聖地巡礼〜湖北旅行(1)〜

 近江は坂本に行って蕎麦を食った話は以前書いた。湖西の、都雅と鄙びが一体となっている風情をいいなと思っているところに、『播州地酒ひの』さんのブログに、「琵琶湖の北、余呉湖のほとりに発酵の聖地あり」とあったのを見て、矢も盾もたまらず、その《聖地》なる店に電話を入れた。『徳山鮓』という。

 電車の便を調べていると、晩の食事が済んでから神戸に戻るのは不可能ではないにしろ、かなり困難そうである。困難というのは酒をはやめに切り上げなければならないということだが、なにも余呉まで行かなくったって、こちらは三宮で呑んでる時でさえこの「困難」を無事切り抜けたことがないのは充分自覚している。なので一泊することにした(ここは宿もやっている)。

 三ノ宮駅午後二時発の新快速敦賀行きに乗車。
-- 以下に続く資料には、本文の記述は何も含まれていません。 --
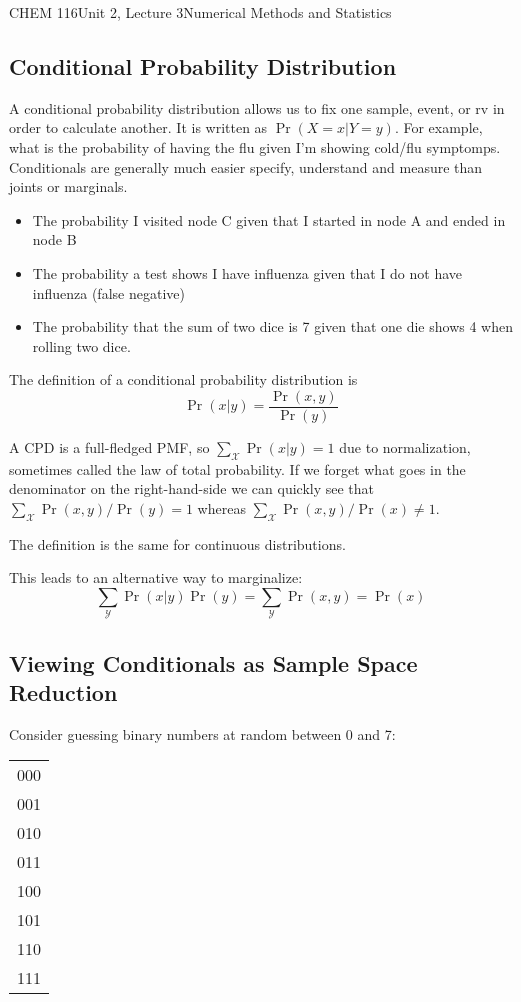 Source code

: \documentclass{article}
\begin{document}
\begin{tdoc}{CHEM 116}{Unit 2, Lecture 3}{Numerical Methods and Statistics}
\subsection{Conditional Probability Distribution}
A conditional probability distribution allows us to fix one sample,
event, or rv in order to calculate another. It is written as
$\Pr(X=x|Y=y)$. For example, what is the probability of having the flu
given I'm showing cold/flu symptomps. Conditionals are generally much
easier specify, understand and measure than joints or marginals.

\begin{itemize}
\item The probability I visited node C given that I started in node A and ended in node B
\item The probability a test shows I have influenza given that I do not have influenza (false negative)
\item The probability that the sum of two dice is 7 given that one die shows 4 when rolling two dice.

\end{itemize}

The definition of a conditional probability distribution is
\begin{equation}
\Pr(x|y) = \frac{\Pr(x,y)}{\Pr(y)}
\end{equation}

A CPD is a full-fledged PMF, so $\sum_\mathcal{X} \Pr(x|y) = 1$ due to
normalization, sometimes called the law of total probability.  If we
forget what goes in the denominator on the right-hand-side we can
quickly see that $\sum_\mathcal{X} \Pr(x,y) / \Pr(y) = 1$ whereas
$\sum_\mathcal{X} \Pr(x,y) / \Pr(x) \neq 1$.

The definition is the same for continuous distributions.

This leads to an alternative way to marginalize:
\[
\sum_\mathcal{Y} \Pr(x|y) \Pr(y) = \sum_\mathcal{Y} \Pr(x,y) = \Pr(x)
\]


\subsection{Viewing Conditionals as Sample Space Reduction}

Consider guessing binary numbers at random between 0 and 7:\vspace{0.25cm}

\begin{tabular}{l}
000\\
001\\
010\\
011\\
100\\
101\\
110\\
111\\
\end{tabular}\vspace{0.25cm}


\end{tdoc}
\end{document}
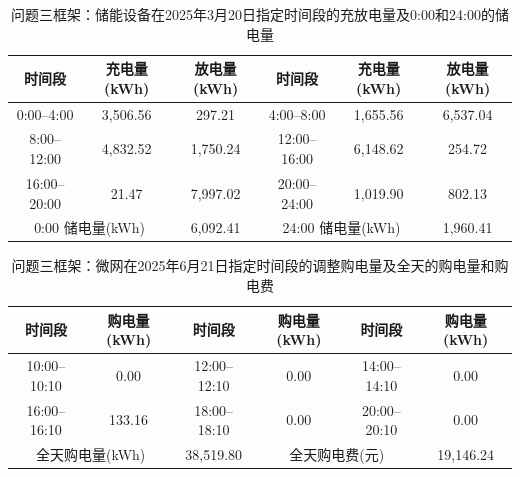 \begin{table}[H]
  \centering
  \caption{问题三框架：储能设备在2025年3月20日指定时间段的充放电量及0:00和24:00的储电量}
  \label{tab:q4-3-storage-0320}
  \small
  \renewcommand{\arraystretch}{1.3}
  \begin{tabular}{|c|c|c|c|c|c|}
    \hline
    时间段 & 充电量(kWh) & 放电量(kWh) & 时间段 & 充电量(kWh) & 放电量(kWh) \\
    \hline
    0:00--4:00 & 3{,}506.56 & 297.21 & 4:00--8:00 & 1{,}655.56 & 6{,}537.04 \\
    \hline
    8:00--12:00 & 4{,}832.52 & 1{,}750.24 & 12:00--16:00 & 6{,}148.62 & 254.72 \\
    \hline
    16:00--20:00 & 21.47 & 7{,}997.02 & 20:00--24:00 & 1{,}019.90 & 802.13 \\
    \hline
    \multicolumn{2}{|c|}{0:00 储电量(kWh)} & \multicolumn{1}{c|}{6{,}092.41} & \multicolumn{2}{c|}{24:00 储电量(kWh)} & \multicolumn{1}{c|}{1{,}960.41} \\
    \hline
  \end{tabular}
\end{table}

\begin{table}[H]
  \centering
  \caption{问题三框架：微网在2025年6月21日指定时间段的调整购电量及全天的购电量和购电费}
  \label{tab:q4-3-adj-0621}
  \small
  \renewcommand{\arraystretch}{1.3}
  \begin{tabular}{|c|c|c|c|c|c|}
    \hline
    时间段 & 购电量(kWh) & 时间段 & 购电量(kWh) & 时间段 & 购电量(kWh) \\
    \hline
    10:00--10:10 & 0.00 & 12:00--12:10 & 0.00 & 14:00--14:10 & 0.00 \\
    \hline
    16:00--16:10 & 133.16 & 18:00--18:10 & 0.00 & 20:00--20:10 & 0.00 \\
    \hline
    \multicolumn{2}{|c|}{全天购电量(kWh)} & \multicolumn{1}{c|}{38{,}519.80} & \multicolumn{2}{c|}{全天购电费(元)} & \multicolumn{1}{c|}{19{,}146.24} \\
    \hline
  \end{tabular}
\end{table}

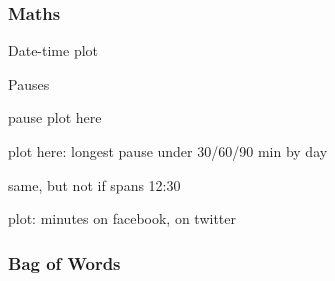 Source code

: \begin{frame}
\end{frame}

\begin{frame}
\end{frame}

\begin{frame}
\end{frame}

\begin{frame}
\end{frame}

\begin{frame}
\end{frame}

\begin{frame}
\end{frame}

\begin{frame}
  \frametitle{Maths}
  \vspace{7mm}
  \vspace{7mm}
\end{frame}

\begin{frame}
  Date-time plot
\end{frame}

\begin{frame}
  Pauses
\end{frame}

\begin{frame}
  pause plot here
\end{frame}

\begin{frame}
  plot here: longest pause under 30/60/90 min by day
  
  same, but not if spans 12:30
\end{frame}

\begin{frame}
  plot: minutes on facebook, on twitter
\end{frame}

\begin{frame}
  \frametitle{Bag of Words}
\end{frame}

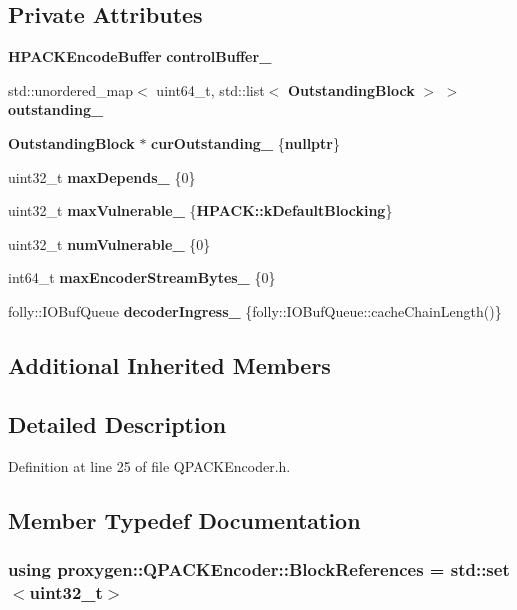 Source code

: \subsection*{Private Attributes}
\begin{DoxyCompactItemize}
\item 
{\bf H\+P\+A\+C\+K\+Encode\+Buffer} {\bf control\+Buffer\+\_\+}
\item 
std\+::unordered\+\_\+map$<$ uint64\+\_\+t, std\+::list$<$ {\bf Outstanding\+Block} $>$ $>$ {\bf outstanding\+\_\+}
\item 
{\bf Outstanding\+Block} $\ast$ {\bf cur\+Outstanding\+\_\+} \{{\bf nullptr}\}
\item 
uint32\+\_\+t {\bf max\+Depends\+\_\+} \{0\}
\item 
uint32\+\_\+t {\bf max\+Vulnerable\+\_\+} \{{\bf H\+P\+A\+C\+K\+::k\+Default\+Blocking}\}
\item 
uint32\+\_\+t {\bf num\+Vulnerable\+\_\+} \{0\}
\item 
int64\+\_\+t {\bf max\+Encoder\+Stream\+Bytes\+\_\+} \{0\}
\item 
folly\+::\+I\+O\+Buf\+Queue {\bf decoder\+Ingress\+\_\+} \{folly\+::\+I\+O\+Buf\+Queue\+::cache\+Chain\+Length()\}
\end{DoxyCompactItemize}
\subsection*{Additional Inherited Members}


\subsection{Detailed Description}


Definition at line 25 of file Q\+P\+A\+C\+K\+Encoder.\+h.



\subsection{Member Typedef Documentation}
\subsubsection[{Block\+References}]{\setlength{\rightskip}{0pt plus 5cm}using {\bf proxygen\+::\+Q\+P\+A\+C\+K\+Encoder\+::\+Block\+References} =  std\+::set$<$uint32\+\_\+t$>$\hspace{0.3cm}{\ttfamily [private]}}\label{classproxygen_1_1QPACKEncoder_a4df67ad35809ff47de76fe1ab6ec120b}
湖西に入るまでは景色を見ても面白くないだろうからと思って鞄に入れてきた森澄雄の句集とクリストファー・プリーストの『夢幻諸島から』をぱらぱらと読む。後者は一応長篇小説なのだが、いわば掌編の連作集という体裁をとっているのでどこからでも読めるのである。時折面白いエピソードが出て来るものの、同様の体裁で書かれたカルヴィーノの名作『見えない都市』をどうしても思い出してしまうので、もひとつ乗り切れず。勢い森澄雄句集(朝日文庫『現代俳句の世界』のうち。飯田龍太とで一冊)の頁をくることが多くなる。

 森澄雄が近江の風土を愛してやまなかったのは周知のとおり。句でもさすがにいいのが多い。「田を植ゑて空も近江の水ぐもり」とか「水のんで湖国の寒さひろがりぬ」とか、じつに素晴らしい。とひとり昂奮しているうちに、山科を過ぎて湖西線に入った。列車左手の田園風景がうつくしい。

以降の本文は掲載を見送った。